Graphics processing units (GPUs) are specialized microprocessors originally designed for video and rendering. More recently, compute-intensive programs in the life sciences have been ported to GPUs to explore potential performance benefits of their massive compute power.
As part of its role to integrate new technologies into the production environment, the Biowulf staff has installed 16 GPU nodes into the cluster as a pilot project. The purpose of the pilot is to:
- Identify those applications currently available for use with GPUs; evaluate and integrate them into the Biowulf production environent
- Identify those user simulations which will most benefit from running on GPU systems
- Develop or port new applications to run on GPUs
- Determine the cost and energy effectiveness of using GPU technology
Note that running on the GPU nodes is not a guarantee of improved performance. It is vital to run your own benchmarks to determine the effectiveness of using the GPUs. The Biowulf staff is very interested in any GPU benchmarks; please let us know about them at firstname.lastname@example.org.
- 2 x Intel Xeon X5650 (2.67 GHz), each: 6 cores
- 2 x Nvidia M2050 (Tesla Fermi), each: 2.8 GB memory, 448 cores
- 48 GB DDR3 memory
- 450 GB disk (7200 rpm SATA)
- Each node is connected to two networks: QDR Infiniband (32 Gb/s) and 1 Gb/s ethernet.
- CentOS 5.5 Linux Operating System
- CUDA 4.1
- Nvidia driver 295.33
GPU nodes can be allocated using the "gpu2050" property:
% qsub -l nodes=1:gpu2050 gpujob.bat % qsub -l nodes=4:gpu2050 pjob.batInitial testing or compiling can be done with an interactive session:
% qsub -l nodes=1:gpu2050 -IInteractive sessions on gpu nodes have a maximum walltime of 24 hours, but please log out of interactive sessions as soon as you're finished with them.
There are 32 GPUs in the pilot cluster. Since it is possible (application dependent) to share the GPUs amongst processes running on the Intel Nehalem CPU cores, additional performance may be gained by running with CPU:GPU ratios of 2:1, 3:1 or more. (See the Biowulf NAMD GPU page for an example.) Distributed memory codes may also benefit by running over the Infiniband network instead of gigabit Ethernet.

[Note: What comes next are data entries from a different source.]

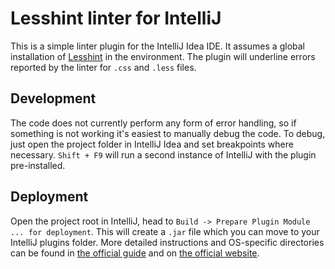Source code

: # Lesshint linter for IntelliJ

This is a simple linter plugin for the IntelliJ Idea IDE. It assumes a global installation of
[Lesshint](https://github.com/lesshint/lesshint) in the environment. The plugin will underline
errors reported by the linter for `.css` and `.less` files.

## Development

The code does not currently perform any form of error handling, so if something is not working it's
easiest to manually debug the code. To debug, just open the project folder in IntelliJ Idea and
set breakpoints where necessary. `Shift + F9` will run a second instance of IntelliJ with the
plugin pre-installed.

## Deployment

Open the project root in IntelliJ, head to `Build -> Prepare Plugin Module ... for deployment`.
This will create a `.jar` file which you can move to your IntelliJ plugins folder. More detailed
instructions and OS-specific directories can be found in
[the official guide](https://www.jetbrains.org/intellij/sdk/docs/basics/getting_started/deploying_plugin.html)
and on
[the official website](https://intellij-support.jetbrains.com/hc/en-us/articles/206544519-Directories-used-by-the-IDE-to-store-settings-caches-plugins-and-logs).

CPU usage on the GPU nodes can be monitored using the jobload utility, as with other Biowulf batch jobs. There is currently no simple way to monitor the GPU usage.
Software packages that include GPU support via CUDA will likely have configuration or Makefile options for specifying the location of the CUDA SDK. On Biowulf, the default CUDA SDK (which includes the compilers, headers and run-time libraries) is located in /usr/local/CUDA/cuda-4.1/There are several other versions of CUDA available in /usr/local/CUDA. The easiest way to see available versions or use a specific version to build code is by using the module commands.
[user@biowulf ~]$ module avail cuda --------------------- /usr/local/Modules/3.2.9/modulefiles ----------------------- cuda/2.3 cuda/3.0 cuda/3.1 cuda/4.0.17 cuda/4.1 cuda/5.0 cuda/6.5 [user@biowulf ~]$ module load cuda/5.0 [user@biowulf ~]$ module list Currently Loaded Modulefiles: 1) cuda/5.0
Alternatively, you can see the paths set by the module with, for example, 'module display cuda/5.0', and then set them as desired.
Individuals that wish to program their own applications or would like to add GPU support to existing applications will need to learn about how GPU-assisted processing works and will likely want to become familiar with NVIDIA's developer resources portal.
The current CUDA programming guide can be found here.
The architecture-specific (Fermi) GPU tuning guide can be found here.
NVIDIA Performance Primitives
NVIDIA distributes a set of library functions for accelerating processing of image and video data. NPP is installed in /usr/local/nvidia/NPP_SDK, for documentation and downloads you can visit the NVIDIA NPP page.